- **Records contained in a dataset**
========================

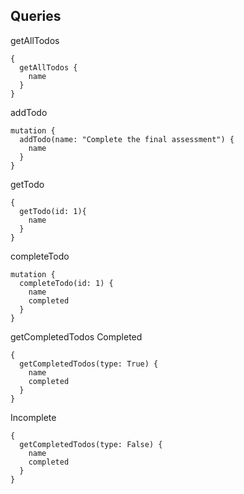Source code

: ## Queries
getAllTodos
```
{
  getAllTodos {
    name
  }
}
```

addTodo
```
mutation {
  addTodo(name: "Complete the final assessment") {
    name
  }
}
```

getTodo
```
{
  getTodo(id: 1){
    name
  }
}
```

completeTodo
```
mutation {
  completeTodo(id: 1) {
    name
    completed
  }
}
```

getCompletedTodos
Completed
```
{
  getCompletedTodos(type: True) {
    name
    completed
  }
}
```
Incomplete
```
{
  getCompletedTodos(type: False) {
    name
    completed
  }
}
```
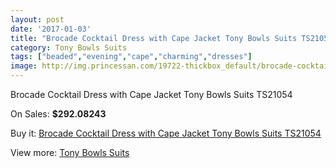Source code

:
 ```yaml
---
layout: post
date: '2017-01-03'
title: "Brocade Cocktail Dress with Cape Jacket Tony Bowls Suits TS21054"
category: Tony Bowls Suits
tags: ["beaded","evening","cape","charming","dresses"]
image: http://img.princessan.com/19722-thickbox_default/brocade-cocktail-dress-with-cape-jacket-tony-bowls-suits-ts21054.jpg
---
```

Brocade Cocktail Dress with Cape Jacket Tony Bowls Suits TS21054

On Sales: **$292.08243**
<a href="https://www.princessan.com/en/tony-bowls-suits/8804-brocade-cocktail-dress-with-cape-jacket-tony-bowls-suits-ts21054.html"><amp-img layout="responsive" width="600" height="600" src="//img.princessan.com/19722-thickbox_default/brocade-cocktail-dress-with-cape-jacket-tony-bowls-suits-ts21054.jpg" alt="Brocade Cocktail Dress with Cape Jacket Tony Bowls Suits TS21054 0" /></a>
<a href="https://www.princessan.com/en/tony-bowls-suits/8804-brocade-cocktail-dress-with-cape-jacket-tony-bowls-suits-ts21054.html"><amp-img layout="responsive" width="600" height="600" src="//img.princessan.com/19723-thickbox_default/brocade-cocktail-dress-with-cape-jacket-tony-bowls-suits-ts21054.jpg" alt="Brocade Cocktail Dress with Cape Jacket Tony Bowls Suits TS21054 1" /></a>
<a href="https://www.princessan.com/en/tony-bowls-suits/8804-brocade-cocktail-dress-with-cape-jacket-tony-bowls-suits-ts21054.html"><amp-img layout="responsive" width="600" height="600" src="//img.princessan.com/19724-thickbox_default/brocade-cocktail-dress-with-cape-jacket-tony-bowls-suits-ts21054.jpg" alt="Brocade Cocktail Dress with Cape Jacket Tony Bowls Suits TS21054 2" /></a>
<a href="https://www.princessan.com/en/tony-bowls-suits/8804-brocade-cocktail-dress-with-cape-jacket-tony-bowls-suits-ts21054.html"><amp-img layout="responsive" width="600" height="600" src="//img.princessan.com/19725-thickbox_default/brocade-cocktail-dress-with-cape-jacket-tony-bowls-suits-ts21054.jpg" alt="Brocade Cocktail Dress with Cape Jacket Tony Bowls Suits TS21054 3" /></a>
<a href="https://www.princessan.com/en/tony-bowls-suits/8804-brocade-cocktail-dress-with-cape-jacket-tony-bowls-suits-ts21054.html"><amp-img layout="responsive" width="600" height="600" src="//img.princessan.com/19726-thickbox_default/brocade-cocktail-dress-with-cape-jacket-tony-bowls-suits-ts21054.jpg" alt="Brocade Cocktail Dress with Cape Jacket Tony Bowls Suits TS21054 4" /></a>

Buy it: [Brocade Cocktail Dress with Cape Jacket Tony Bowls Suits TS21054](https://www.princessan.com/en/tony-bowls-suits/8804-brocade-cocktail-dress-with-cape-jacket-tony-bowls-suits-ts21054.html "Brocade Cocktail Dress with Cape Jacket Tony Bowls Suits TS21054")

View more: [Tony Bowls Suits](https://www.princessan.com/en/71-tony-bowls-suits "Tony Bowls Suits")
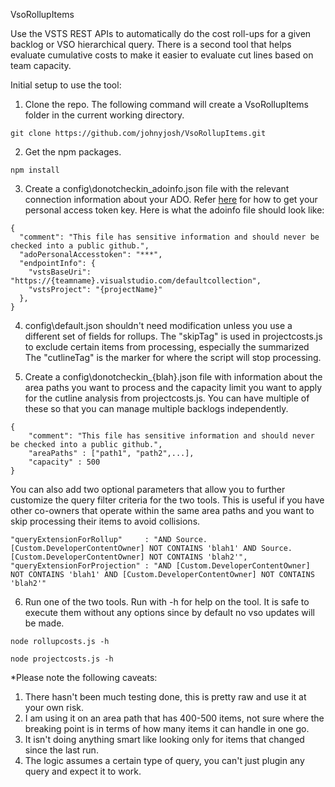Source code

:  VsoRollupItems

Use the VSTS REST APIs to automatically do the cost roll-ups for a given backlog or VSO hierarchical query. There is a second tool that helps evaluate cumulative costs to make it easier to evaluate cut lines based on team capacity.

Initial setup to use the tool:
1. Clone the repo. The following command will create a VsoRollupItems folder in the current working directory.
```
git clone https://github.com/johnyjosh/VsoRollupItems.git
```
2. Get the npm packages.
```
npm install
```
3. Create a config\donotcheckin_adoinfo.json file with the relevant connection information about your ADO. Refer [here](https://docs.microsoft.com/en-us/vsts/accounts/use-personal-access-tokens-to-authenticate) for how to get your personal access token key. Here is what the adoinfo file should look like:
 
```
{
  "comment": "This file has sensitive information and should never be checked into a public github.",
  "adoPersonalAccesstoken": "***",
  "endpointInfo": {
    "vstsBaseUri": "https://{teamname}.visualstudio.com/defaultcollection",
    "vstsProject": "{projectName}"
  },
}
```

4. config\default.json shouldn't need modification unless you use a different set of fields for rollups.
The "skipTag" is used in projectcosts.js to exclude certain items from processing, especially the summarized 
The "cutlineTag" is the marker for where the script will stop processing.

5. Create a config\donotcheckin_{blah}.json file with information about the area paths you want to process and the capacity limit you want to apply for the cutline analysis from projectcosts.js. You can have multiple of these so that you can manage multiple backlogs independently.
```
{
    "comment": "This file has sensitive information and should never be checked into a public github.",
    "areaPaths" : ["path1", "path2",...],
    "capacity" : 500
}
```
You can also add two optional parameters that allow you to further customize the query filter criteria for the two tools. This is useful if you have other co-owners that operate within the same area paths and you want to skip processing their items to avoid collisions.
```
"queryExtensionForRollup"     : "AND Source.[Custom.DeveloperContentOwner] NOT CONTAINS 'blah1' AND Source.[Custom.DeveloperContentOwner] NOT CONTAINS 'blah2'",
"queryExtensionForProjection" : "AND [Custom.DeveloperContentOwner] NOT CONTAINS 'blah1' AND [Custom.DeveloperContentOwner] NOT CONTAINS 'blah2'"
```

6. Run one of the two tools. Run with -h for help on the tool. It is safe to execute them without any options since by default no vso updates will be made.
```
node rollupcosts.js -h
```
```
node projectcosts.js -h
```

*Please note the following caveats:
1. There hasn't been much testing done, this is pretty raw and use it at your own risk.
2. I am using it on an area path that has 400-500 items, not sure where the breaking point is in terms of how many items it can handle in one go.
3. It isn't doing anything smart like looking only for items that changed since the last run.
4. The logic assumes a certain type of query, you can't just plugin any query and expect it to work.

========================

- **Exercise directions**
Could you give all the records again, exactly, minus the pictures?

- **Written response**
Source code

: ## Queries
getAllTodos
```
{
  getAllTodos {
    name
  }
}
```

addTodo
```
mutation {
  addTodo(name: "Complete the final assessment") {
    name
  }
}
```

getTodo
```
{
  getTodo(id: 1){
    name
  }
}
```

completeTodo
```
mutation {
  completeTodo(id: 1) {
    name
    completed
  }
}
```

getCompletedTodos
Completed
```
{
  getCompletedTodos(type: True) {
    name
    completed
  }
}
```
Incomplete
```
{
  getCompletedTodos(type: False) {
    name
    completed
  }
}
```
Source code

:
 ```yaml
---
layout: post
date: '2017-01-03'
title: "Brocade Cocktail Dress with Cape Jacket Tony Bowls Suits TS21054"
category: Tony Bowls Suits
tags: ["beaded","evening","cape","charming","dresses"]
image: http://img.princessan.com/19722-thickbox_default/brocade-cocktail-dress-with-cape-jacket-tony-bowls-suits-ts21054.jpg
---
```

Brocade Cocktail Dress with Cape Jacket Tony Bowls Suits TS21054

On Sales: **$292.08243**
<a href="https://www.princessan.com/en/tony-bowls-suits/8804-brocade-cocktail-dress-with-cape-jacket-tony-bowls-suits-ts21054.html"><amp-img layout="responsive" width="600" height="600" src="//img.princessan.com/19722-thickbox_default/brocade-cocktail-dress-with-cape-jacket-tony-bowls-suits-ts21054.jpg" alt="Brocade Cocktail Dress with Cape Jacket Tony Bowls Suits TS21054 0" /></a>
<a href="https://www.princessan.com/en/tony-bowls-suits/8804-brocade-cocktail-dress-with-cape-jacket-tony-bowls-suits-ts21054.html"><amp-img layout="responsive" width="600" height="600" src="//img.princessan.com/19723-thickbox_default/brocade-cocktail-dress-with-cape-jacket-tony-bowls-suits-ts21054.jpg" alt="Brocade Cocktail Dress with Cape Jacket Tony Bowls Suits TS21054 1" /></a>
<a href="https://www.princessan.com/en/tony-bowls-suits/8804-brocade-cocktail-dress-with-cape-jacket-tony-bowls-suits-ts21054.html"><amp-img layout="responsive" width="600" height="600" src="//img.princessan.com/19724-thickbox_default/brocade-cocktail-dress-with-cape-jacket-tony-bowls-suits-ts21054.jpg" alt="Brocade Cocktail Dress with Cape Jacket Tony Bowls Suits TS21054 2" /></a>
<a href="https://www.princessan.com/en/tony-bowls-suits/8804-brocade-cocktail-dress-with-cape-jacket-tony-bowls-suits-ts21054.html"><amp-img layout="responsive" width="600" height="600" src="//img.princessan.com/19725-thickbox_default/brocade-cocktail-dress-with-cape-jacket-tony-bowls-suits-ts21054.jpg" alt="Brocade Cocktail Dress with Cape Jacket Tony Bowls Suits TS21054 3" /></a>
<a href="https://www.princessan.com/en/tony-bowls-suits/8804-brocade-cocktail-dress-with-cape-jacket-tony-bowls-suits-ts21054.html"><amp-img layout="responsive" width="600" height="600" src="//img.princessan.com/19726-thickbox_default/brocade-cocktail-dress-with-cape-jacket-tony-bowls-suits-ts21054.jpg" alt="Brocade Cocktail Dress with Cape Jacket Tony Bowls Suits TS21054 4" /></a>

Buy it: [Brocade Cocktail Dress with Cape Jacket Tony Bowls Suits TS21054](https://www.princessan.com/en/tony-bowls-suits/8804-brocade-cocktail-dress-with-cape-jacket-tony-bowls-suits-ts21054.html "Brocade Cocktail Dress with Cape Jacket Tony Bowls Suits TS21054")

View more: [Tony Bowls Suits](https://www.princessan.com/en/71-tony-bowls-suits "Tony Bowls Suits")
Source code

:  VsoRollupItems

Use the VSTS REST APIs to automatically do the cost roll-ups for a given backlog or VSO hierarchical query. There is a second tool that helps evaluate cumulative costs to make it easier to evaluate cut lines based on team capacity.

Initial setup to use the tool:
1. Clone the repo. The following command will create a VsoRollupItems folder in the current working directory.
```
git clone https://github.com/johnyjosh/VsoRollupItems.git
```
2. Get the npm packages.
```
npm install
```
3. Create a config\donotcheckin_adoinfo.json file with the relevant connection information about your ADO. Refer [here](https://docs.microsoft.com/en-us/vsts/accounts/use-personal-access-tokens-to-authenticate) for how to get your personal access token key. Here is what the adoinfo file should look like:
 
```
{
  "comment": "This file has sensitive information and should never be checked into a public github.",
  "adoPersonalAccesstoken": "***",
  "endpointInfo": {
    "vstsBaseUri": "https://{teamname}.visualstudio.com/defaultcollection",
    "vstsProject": "{projectName}"
  },
}
```

4. config\default.json shouldn't need modification unless you use a different set of fields for rollups.
The "skipTag" is used in projectcosts.js to exclude certain items from processing, especially the summarized 
The "cutlineTag" is the marker for where the script will stop processing.

5. Create a config\donotcheckin_{blah}.json file with information about the area paths you want to process and the capacity limit you want to apply for the cutline analysis from projectcosts.js. You can have multiple of these so that you can manage multiple backlogs independently.
```
{
    "comment": "This file has sensitive information and should never be checked into a public github.",
    "areaPaths" : ["path1", "path2",...],
    "capacity" : 500
}
```
You can also add two optional parameters that allow you to further customize the query filter criteria for the two tools. This is useful if you have other co-owners that operate within the same area paths and you want to skip processing their items to avoid collisions.
```
"queryExtensionForRollup"     : "AND Source.[Custom.DeveloperContentOwner] NOT CONTAINS 'blah1' AND Source.[Custom.DeveloperContentOwner] NOT CONTAINS 'blah2'",
"queryExtensionForProjection" : "AND [Custom.DeveloperContentOwner] NOT CONTAINS 'blah1' AND [Custom.DeveloperContentOwner] NOT CONTAINS 'blah2'"
```

6. Run one of the two tools. Run with -h for help on the tool. It is safe to execute them without any options since by default no vso updates will be made.
```
node rollupcosts.js -h
```
```
node projectcosts.js -h
```

*Please note the following caveats:
1. There hasn't been much testing done, this is pretty raw and use it at your own risk.
2. I am using it on an area path that has 400-500 items, not sure where the breaking point is in terms of how many items it can handle in one go.
3. It isn't doing anything smart like looking only for items that changed since the last run.
4. The logic assumes a certain type of query, you can't just plugin any query and expect it to work.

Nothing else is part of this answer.